Dengan bangkitnya Kebangkitan Islam, telah terbentuk kelompok-kelompok perlawanan di berbagai negara di kawasan yang telah mempertimbangkan karakteristik negatif, termasuk penolakan dominasi, penolakan arogansi dan anti-otoritarianisme, dan karakteristik positif seperti keadilan, Islamisme, kemerdekaan, libertarianisme dan spiritualisme. Perlawanan lahir dari Revolusi Islam Iran, dan inti poros perlawanan terbentuk dengan kemenangan Revolusi Islam Iran. Perlawanan lahir ketika negara-negara Arab percaya bahwa mereka tidak dapat mengalahkan rezim Zionis, proses rekonsiliasi antara negara-negara Arab dan rezim Zionis dengan Kesepakatan Camp David dimulai, dan juga tren penurunan posisi Palestina dalam politik luar negeri negara-negara Arab.
Pejuang Palestina
Dalam keadaan seperti itu, kelompok perlawanan dibentuk di Lebanon dan Palestina. Pertama Jihad Islam Palestina pada tahun 1981, kemudian Hizbullah Lebanon pada tahun 1982, dan kemudian Gerakan Perlawanan Islam Palestina (Hamas) pada tahun 1987. Dengan kata lain, sebelum runtuhnya Uni Soviet, liberalisme Barat "lainnya" telah terbentuk dalam bentuk poros perlawanan di kawasan Asia Barat dan mencontoh Revolusi Islam Iran. Pada tahap ini, para aktor perlawanan menghidupkan kembali perjuangan melawan rezim Zionis tanpa dukungan negara-negara Arab dan, seperti Revolusi Islam Iran, melewati tahap stabilisasi.

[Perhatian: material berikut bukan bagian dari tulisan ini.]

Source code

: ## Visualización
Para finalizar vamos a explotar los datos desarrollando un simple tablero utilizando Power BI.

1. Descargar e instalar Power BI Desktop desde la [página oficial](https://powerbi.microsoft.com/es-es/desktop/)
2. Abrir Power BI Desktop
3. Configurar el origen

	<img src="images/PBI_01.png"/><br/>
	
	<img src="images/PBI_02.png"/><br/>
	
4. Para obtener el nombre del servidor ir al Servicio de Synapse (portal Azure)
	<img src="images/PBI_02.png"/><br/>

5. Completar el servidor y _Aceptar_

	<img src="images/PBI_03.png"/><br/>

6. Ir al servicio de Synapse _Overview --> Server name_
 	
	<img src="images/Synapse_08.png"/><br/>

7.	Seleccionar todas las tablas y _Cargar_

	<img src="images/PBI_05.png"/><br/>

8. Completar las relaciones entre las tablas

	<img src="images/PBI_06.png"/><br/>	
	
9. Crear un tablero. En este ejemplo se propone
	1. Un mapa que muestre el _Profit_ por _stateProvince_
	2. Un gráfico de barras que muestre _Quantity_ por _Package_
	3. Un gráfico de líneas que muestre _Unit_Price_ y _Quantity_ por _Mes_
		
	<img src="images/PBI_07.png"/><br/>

Fase kedua kesempurnaan poros muqawama di kawasan Asia Barat dimulai sejak tahun 2000, karena di tahun tersebut muqawama Hizbullah dan rakyat Lebanon selatan membuahkan hasil, serta tentara Israel setelah dua dekade terpaksa mundur dari wilayah selatan Lebanon. Peristiwa tersebut menandai awal dari serangkaian kekalahan rezim Israel dari kelompok perlawanan di kawasan Asia Barat, yang pada tahun 2006 dan dalam perang 33 hari telah menjadi kepercayaan umum.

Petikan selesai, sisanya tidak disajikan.